The (highly abbreviated) life story of a paper appearing in Nature often goes something like this: ideas are birthed and experiments envisioned. Pilot experiments are run, yielding beautiful preliminary data. Replication and controls are then gathered over the course of months, if not years of hard labor. The paper is written, submitted, and reviewed. A few (two is typical) rounds of review and revision later, it is published (with highly variable degrees of reviewer and editorial unanimity). But this is by no means the end, rather, just a milestone in the evaluation process by the community. In journals, post-publication evaluation has traditionally occurred in the form of peer-reviewed follow-up papers or formal commentary.

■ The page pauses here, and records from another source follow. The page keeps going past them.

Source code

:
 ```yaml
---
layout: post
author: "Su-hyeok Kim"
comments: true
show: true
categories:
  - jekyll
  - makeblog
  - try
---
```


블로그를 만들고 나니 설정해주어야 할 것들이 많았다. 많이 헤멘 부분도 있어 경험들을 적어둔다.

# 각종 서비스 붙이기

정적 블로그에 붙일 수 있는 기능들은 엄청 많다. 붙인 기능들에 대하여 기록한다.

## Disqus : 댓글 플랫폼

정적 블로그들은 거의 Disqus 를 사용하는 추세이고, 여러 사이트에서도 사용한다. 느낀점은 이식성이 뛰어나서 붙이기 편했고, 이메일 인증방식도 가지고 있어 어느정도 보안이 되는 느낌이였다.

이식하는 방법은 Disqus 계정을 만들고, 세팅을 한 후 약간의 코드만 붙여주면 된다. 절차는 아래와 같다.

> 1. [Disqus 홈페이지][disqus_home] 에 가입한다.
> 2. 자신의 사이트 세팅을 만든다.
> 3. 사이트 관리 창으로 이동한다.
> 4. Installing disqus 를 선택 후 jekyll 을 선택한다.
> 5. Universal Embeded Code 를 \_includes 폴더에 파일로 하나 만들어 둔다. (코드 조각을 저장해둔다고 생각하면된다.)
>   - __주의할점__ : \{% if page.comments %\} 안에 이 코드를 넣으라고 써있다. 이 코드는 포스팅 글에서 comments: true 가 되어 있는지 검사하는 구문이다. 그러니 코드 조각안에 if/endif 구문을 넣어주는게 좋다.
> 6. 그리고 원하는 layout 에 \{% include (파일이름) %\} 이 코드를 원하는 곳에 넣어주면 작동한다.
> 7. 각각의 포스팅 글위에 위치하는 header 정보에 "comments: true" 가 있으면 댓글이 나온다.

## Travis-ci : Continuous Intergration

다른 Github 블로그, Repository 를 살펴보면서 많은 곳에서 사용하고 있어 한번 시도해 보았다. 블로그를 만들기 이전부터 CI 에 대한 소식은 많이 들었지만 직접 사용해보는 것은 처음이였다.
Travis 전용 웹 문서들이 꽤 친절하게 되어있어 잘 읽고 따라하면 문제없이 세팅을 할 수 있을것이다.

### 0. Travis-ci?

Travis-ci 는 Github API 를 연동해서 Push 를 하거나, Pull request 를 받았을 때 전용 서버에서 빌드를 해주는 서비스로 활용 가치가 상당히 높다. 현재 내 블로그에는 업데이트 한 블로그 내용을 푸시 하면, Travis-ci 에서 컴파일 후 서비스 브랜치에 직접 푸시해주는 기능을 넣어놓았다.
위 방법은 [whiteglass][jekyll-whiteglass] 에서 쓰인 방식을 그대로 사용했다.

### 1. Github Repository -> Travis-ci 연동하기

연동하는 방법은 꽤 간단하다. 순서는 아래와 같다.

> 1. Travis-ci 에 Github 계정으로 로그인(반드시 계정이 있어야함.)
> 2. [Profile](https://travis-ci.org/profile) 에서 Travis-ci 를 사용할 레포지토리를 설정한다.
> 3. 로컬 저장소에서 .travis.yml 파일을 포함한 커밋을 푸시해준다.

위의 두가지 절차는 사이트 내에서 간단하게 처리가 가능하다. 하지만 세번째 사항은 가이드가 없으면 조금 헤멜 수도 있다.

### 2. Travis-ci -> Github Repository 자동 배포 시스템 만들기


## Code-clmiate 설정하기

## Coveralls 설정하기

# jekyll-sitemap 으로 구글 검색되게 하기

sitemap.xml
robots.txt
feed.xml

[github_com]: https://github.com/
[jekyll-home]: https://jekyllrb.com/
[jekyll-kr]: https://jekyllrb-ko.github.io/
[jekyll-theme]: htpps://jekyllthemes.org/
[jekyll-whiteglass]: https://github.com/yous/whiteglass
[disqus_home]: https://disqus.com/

This may change someday as alternative forms of scientific publishing are explored, but for today we’ll talk about a formal addendum we’re publishing on a 2011 paper by Cathy Price and colleagues and invite you to add to the discussion.

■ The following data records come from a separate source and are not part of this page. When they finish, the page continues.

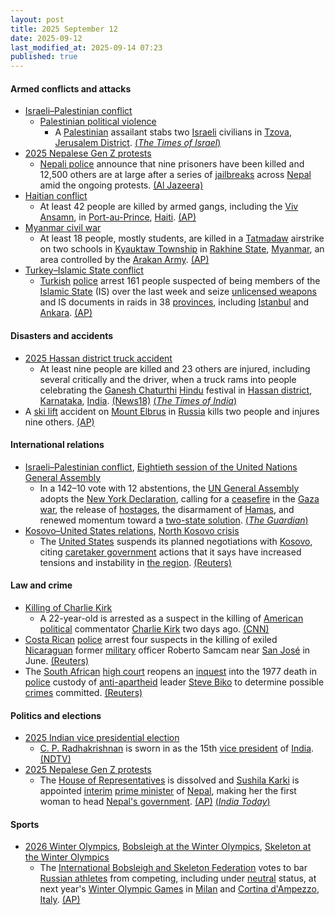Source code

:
 ```yaml
---
layout: post
title: 2025 September 12
date: 2025-09-12
last_modified_at: 2025-09-14 07:23
published: true
---
```



#### Armed conflicts and attacks

* [Israeli–Palestinian conflict](https://en.wikipedia.org/wiki/Israeli%E2%80%93Palestinian_conflict "Israeli–Palestinian conflict")
  * [Palestinian political violence](https://en.wikipedia.org/wiki/Palestinian_political_violence "Palestinian political violence")
    * A [Palestinian](https://en.wikipedia.org/wiki/Palestine "Palestine") assailant stabs two [Israeli](https://en.wikipedia.org/wiki/Israelis "Israelis") civilians in [Tzova](https://en.wikipedia.org/wiki/Tzova "Tzova"), [Jerusalem District](https://en.wikipedia.org/wiki/Jerusalem_District "Jerusalem District"). [(*The Times of Israel*)](https://www.timesofisrael.com/two-wounded-one-seriously-in-suspected-terror-stabbing-at-hotel-west-of-jerusalem/)
* [2025 Nepalese Gen Z protests](https://en.wikipedia.org/wiki/2025_Nepalese_Gen_Z_protests "2025 Nepalese Gen Z protests")
  * [Nepali police](https://en.wikipedia.org/wiki/Nepal_Police "Nepal Police") announce that nine prisoners have been killed and 12,500 others are at large after a series of [jailbreaks](https://en.wikipedia.org/wiki/Prison_escape "Prison escape") across [Nepal](https://en.wikipedia.org/wiki/Nepal "Nepal") amid the ongoing protests. [(Al Jazeera)](https://www.aljazeera.com/news/2025/9/12/nepal-protest-death-toll-reaches-51-as-12500-prisoners-remain-on-the-run)
* [Haitian conflict](https://en.wikipedia.org/wiki/Haitian_conflict_%282020%E2%80%93present%29 "Haitian conflict (2020–present)")
  * At least 42 people are killed by armed gangs, including the [Viv Ansamn](https://en.wikipedia.org/wiki/Haitian_conflict_%282020%E2%80%93present%29#Formation_of_the_Viv_Ansanm "Haitian conflict (2020–present)"), in [Port-au-Prince](https://en.wikipedia.org/wiki/Port-au-Prince "Port-au-Prince"), [Haiti](https://en.wikipedia.org/wiki/Haiti "Haiti"). [(AP)](https://apnews.com/article/haiti-killed-massacre-arcahaie-labodrie-gangs-a32c5a0765921b0f443f4ccf2efd8062)
* [Myanmar civil war](https://en.wikipedia.org/wiki/Myanmar_civil_war_%282021%E2%80%93present%29 "Myanmar civil war (2021–present)")
  * At least 18 people, mostly students, are killed in a [Tatmadaw](https://en.wikipedia.org/wiki/Tatmadaw "Tatmadaw") airstrike on two schools in [Kyauktaw Township](https://en.wikipedia.org/wiki/Kyauktaw_Township "Kyauktaw Township") in [Rakhine State](https://en.wikipedia.org/wiki/Rakhine_State "Rakhine State"), [Myanmar](https://en.wikipedia.org/wiki/Myanmar "Myanmar"), an area controlled by the [Arakan Army](https://en.wikipedia.org/wiki/Arakan_Army "Arakan Army"). [(AP)](https://apnews.com/article/army-airstrike-private-schools-kyauktaw-rakhine-27430f83358928bb721bfcce698ade71)
* [Turkey–Islamic State conflict](https://en.wikipedia.org/wiki/Turkey%E2%80%93Islamic_State_conflict "Turkey–Islamic State conflict")
  * [Turkish](https://en.wikipedia.org/wiki/Turkey "Turkey") [police](https://en.wikipedia.org/wiki/General_Directorate_of_Security_%28Turkey%29 "General Directorate of Security (Turkey)") arrest 161 people suspected of being members of the [Islamic State](https://en.wikipedia.org/wiki/Islamic_State "Islamic State") (IS) over the last week and seize [unlicensed weapons](https://en.wikipedia.org/wiki/Criminal_possession_of_a_weapon "Criminal possession of a weapon") and IS documents in raids in 38 [provinces](https://en.wikipedia.org/wiki/Provinces_of_Turkey "Provinces of Turkey"), including [Istanbul](https://en.wikipedia.org/wiki/Istanbul "Istanbul") and [Ankara](https://en.wikipedia.org/wiki/Ankara "Ankara"). [(AP)](https://apnews.com/article/turkey-islamic-state-arrests-bd38ed9d3cf8410e05537ce7b6b61f79)

#### Disasters and accidents

* [2025 Hassan district truck accident](https://en.wikipedia.org/wiki/2025_Hassan_district_truck_accident "2025 Hassan district truck accident")
  * At least nine people are killed and 23 others are injured, including several critically and the driver, when a truck rams into people celebrating the [Ganesh Chaturthi](https://en.wikipedia.org/wiki/Ganesh_Chaturthi "Ganesh Chaturthi") [Hindu](https://en.wikipedia.org/wiki/Hinduism "Hinduism") festival in [Hassan district](https://en.wikipedia.org/wiki/Hassan_district "Hassan district"), [Karnataka](https://en.wikipedia.org/wiki/Karnataka "Karnataka"), [India](https://en.wikipedia.org/wiki/India "India"). [(News18)](https://www.news18.com/india/five-dead-over-20-injured-as-truck-rams-into-ganesh-procession-in-karnatakas-hassan-ws-l-9568765.html) [(*The Times of India*)](https://timesofindia.indiatimes.com/city/hubballi/9-dead-22-injured-as-truck-ploughs-into-ganpati-procession-in-karnatakas-hassan/articleshow/123862150.cms)
* A [ski lift](https://en.wikipedia.org/wiki/Ski_lift "Ski lift") accident on [Mount Elbrus](https://en.wikipedia.org/wiki/Mount_Elbrus "Mount Elbrus") in [Russia](https://en.wikipedia.org/wiki/Russia "Russia") kills two people and injures nine others. [(AP)](https://apnews.com/video/people-stranded-in-chairs-after-deadly-ski-lift-accident-on-mount-elbrus-europes-highest-mountain-fb485ed7bbca4efa8c8191f745832338)

#### International relations

* [Israeli–Palestinian conflict](https://en.wikipedia.org/wiki/Israeli%E2%80%93Palestinian_conflict "Israeli–Palestinian conflict"), [Eightieth session of the United Nations General Assembly](https://en.wikipedia.org/wiki/Eightieth_session_of_the_United_Nations_General_Assembly "Eightieth session of the United Nations General Assembly")
  * In a 142–10 vote with 12 abstentions, the [UN General Assembly](https://en.wikipedia.org/wiki/UN_General_Assembly "UN General Assembly") adopts the [New York Declaration](https://en.wikipedia.org/wiki/July_2025_Conference_on_the_Implementation_of_the_Two-State_Solution#New_York_Declaration "July 2025 Conference on the Implementation of the Two-State Solution"), calling for a [ceasefire](https://en.wikipedia.org/wiki/Ceasefire "Ceasefire") in the [Gaza war](https://en.wikipedia.org/wiki/Gaza_war "Gaza war"), the release of [hostages](https://en.wikipedia.org/wiki/Gaza_war_hostage_crisis "Gaza war hostage crisis"), the disarmament of [Hamas](https://en.wikipedia.org/wiki/Hamas "Hamas"), and renewed momentum toward a [two-state solution](https://en.wikipedia.org/wiki/Two-state_solution "Two-state solution"). [(*The Guardian*)](https://www.theguardian.com/world/2025/sep/12/un-general-assembly-to-back-hamas-free-government-for-palestine)
* [Kosovo–United States relations](https://en.wikipedia.org/wiki/Kosovo%E2%80%93United_States_relations "Kosovo–United States relations"), [North Kosovo crisis](https://en.wikipedia.org/wiki/North_Kosovo_crisis_%282022%E2%80%932025%29 "North Kosovo crisis (2022–2025)")
  * The [United States](https://en.wikipedia.org/wiki/United_States "United States") suspends its planned negotiations with [Kosovo](https://en.wikipedia.org/wiki/Kosovo "Kosovo"), citing [caretaker government](https://en.wikipedia.org/wiki/Second_cabinet_of_Albin_Kurti "Second cabinet of Albin Kurti") actions that it says have increased tensions and instability in [the region](https://en.wikipedia.org/wiki/Balkans "Balkans"). [(Reuters)](https://www.reuters.com/world/us-suspends-dialogue-with-kosovo-says-government-moves-stoke-instability-2025-09-12/)

#### Law and crime

* [Killing of Charlie Kirk](https://en.wikipedia.org/wiki/Killing_of_Charlie_Kirk "Killing of Charlie Kirk")
  * A 22-year-old is arrested as a suspect in the killing of [American political](https://en.wikipedia.org/wiki/Politics_of_the_United_States "Politics of the United States") commentator [Charlie Kirk](https://en.wikipedia.org/wiki/Charlie_Kirk "Charlie Kirk") two days ago. [(CNN)](https://www.cnn.com/us/live-news/charlie-kirk-shot-utah-death-09-12-25)
* [Costa Rican](https://en.wikipedia.org/wiki/Costa_Rica "Costa Rica") [police](https://en.wikipedia.org/wiki/Public_Force_of_Costa_Rica "Public Force of Costa Rica") arrest four suspects in the killing of exiled [Nicaraguan](https://en.wikipedia.org/wiki/Nicaraguans "Nicaraguans") former [military](https://en.wikipedia.org/wiki/Nicaraguan_Armed_Forces "Nicaraguan Armed Forces") officer Roberto Samcam near [San José](https://en.wikipedia.org/wiki/San_Jos%C3%A9%2C_Costa_Rica "San José, Costa Rica") in June. [(Reuters)](https://www.reuters.com/world/americas/costa-rican-police-arrest-4-killing-nicaraguan-opposition-figure-2025-09-12/)
* The [South African](https://en.wikipedia.org/wiki/South_Africa "South Africa") [high court](https://en.wikipedia.org/wiki/High_Court_of_South_Africa "High Court of South Africa") reopens an [inquest](https://en.wikipedia.org/wiki/Inquest "Inquest") into the 1977 death in [police](https://en.wikipedia.org/wiki/South_African_Police "South African Police") custody of [anti-apartheid](https://en.wikipedia.org/wiki/Internal_resistance_to_apartheid "Internal resistance to apartheid") leader [Steve Biko](https://en.wikipedia.org/wiki/Steve_Biko "Steve Biko") to determine possible [crimes](https://en.wikipedia.org/wiki/Crime_in_South_Africa "Crime in South Africa") committed. [(Reuters)](https://www.reuters.com/world/africa/south-africa-reopens-inquest-into-1977-death-anti-apartheid-leader-steve-biko-2025-09-12/)

#### Politics and elections

* [2025 Indian vice presidential election](https://en.wikipedia.org/wiki/2025_Indian_vice_presidential_election "2025 Indian vice presidential election")
  * [C. P. Radhakrishnan](https://en.wikipedia.org/wiki/C._P._Radhakrishnan "C. P. Radhakrishnan") is sworn in as the 15th [vice president](https://en.wikipedia.org/wiki/Vice_president_of_India "Vice president of India") of [India](https://en.wikipedia.org/wiki/India "India"). [(NDTV)](https://www.ndtv.com/india-news/after-resignation-of-former-vice-president-jagdeep-dhankar-nda-pick-chandrapuram-ponnusamy-radhakrishnan-takes-oath-as-vice-president-at-rashtrapati-b-9262659)
* [2025 Nepalese Gen Z protests](https://en.wikipedia.org/wiki/2025_Nepalese_Gen_Z_protests "2025 Nepalese Gen Z protests")
  * The [House of Representatives](https://en.wikipedia.org/wiki/House_of_Representatives_%28Nepal%29 "House of Representatives (Nepal)") is dissolved and [Sushila Karki](https://en.wikipedia.org/wiki/Sushila_Karki "Sushila Karki") is appointed [interim](https://en.wikipedia.org/wiki/Provisional_government "Provisional government") [prime minister](https://en.wikipedia.org/wiki/Prime_Minister_of_Nepal "Prime Minister of Nepal") of [Nepal](https://en.wikipedia.org/wiki/Nepal "Nepal"), making her the first woman to head [Nepal's government](https://en.wikipedia.org/wiki/Government_of_Nepal "Government of Nepal"). [(AP)](https://apnews.com/article/nepal-sushila-karki-interim-government-aad7af5ddfb56b7484fa9db591297c9e) [(*India Today*)](https://www.indiatoday.in/world/story/nepal-protest-live-updates-interim-government-gen-z-trend-social-media-ban-news-2786037-2025-09-12)

#### Sports

* [2026 Winter Olympics](https://en.wikipedia.org/wiki/2026_Winter_Olympics "2026 Winter Olympics"), [Bobsleigh at the Winter Olympics](https://en.wikipedia.org/wiki/Bobsleigh_at_the_Winter_Olympics "Bobsleigh at the Winter Olympics"), [Skeleton at the Winter Olympics](https://en.wikipedia.org/wiki/Skeleton_at_the_Winter_Olympics "Skeleton at the Winter Olympics")
  * The [International Bobsleigh and Skeleton Federation](https://en.wikipedia.org/wiki/International_Bobsleigh_and_Skeleton_Federation "International Bobsleigh and Skeleton Federation") votes to bar [Russian athletes](https://en.wikipedia.org/wiki/Russia_at_the_Olympics "Russia at the Olympics") from competing, including under [neutral](https://en.wikipedia.org/wiki/Individual_Neutral_Athletes_at_the_2026_Winter_Olympics "Individual Neutral Athletes at the 2026 Winter Olympics") status, at next year's [Winter Olympic Games](https://en.wikipedia.org/wiki/Winter_Olympic_Games "Winter Olympic Games") in [Milan](https://en.wikipedia.org/wiki/Milan "Milan") and [Cortina d'Ampezzo](https://en.wikipedia.org/wiki/Cortina_d%27Ampezzo "Cortina d'Ampezzo"), [Italy](https://en.wikipedia.org/wiki/Italy "Italy"). [(AP)](https://apnews.com/article/olympics-russians-bobsled-skeleton-9313859dfbf487eca02f3f005253f4a8)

A few months ago, we published the original paper describing structural and functional changes in the teenage brain that accompany changes in IQ over time. The authors measured verbal and nonverbal IQ twice, once in early and once in late adolescence, and also scanned the subjects at both time points. They reported that changes in gray matter density in left motor cortex and anterior cerebellum were correlated with verbal and nonverbal intelligence, respectively. Although structural correlations between brain areas and IQ have been reported before, this paper was unusual in that the authors were able to track the same subjects over time. From the outset, the reviewers were positive about the potential contribution of this study as it not only demonstrated considerable plasticity in IQ during adolescence, but provided evidence of distinct neural substrates for different forms of IQ. Through the course of several rounds of review, various technical issues about statistical analysis, interpretation, and relationship to previous literature were discussed. After publication, we received a formal submission to our Brief Communications Arising section (an online-only section for formal exchanges) raising a concern about statistical inference that was not brought up in the review process. The concern related to the authors’ estimates of how much of the IQ change could be attributed to gray matter changes. The commentary asked whether the reported effect sizes could be potentially distorted by how the analyzed brain areas were selected. Several published commentaries and perspectives have pointed out that using the same dataset to pick out which data to analyze and then analyzing only that dataset can lead to inflated effects. This form of sampling bias, termed a variety of things (including circularity and double-dipping), is common in, but certainly not exclusive to, systems and cognitive neuroscience studies. The concern with this particular paper was that if the relationship between gray matter and IQ was assessed in the MRI voxels selected on the basis of their showing a change with IQ, those effects could be inflated.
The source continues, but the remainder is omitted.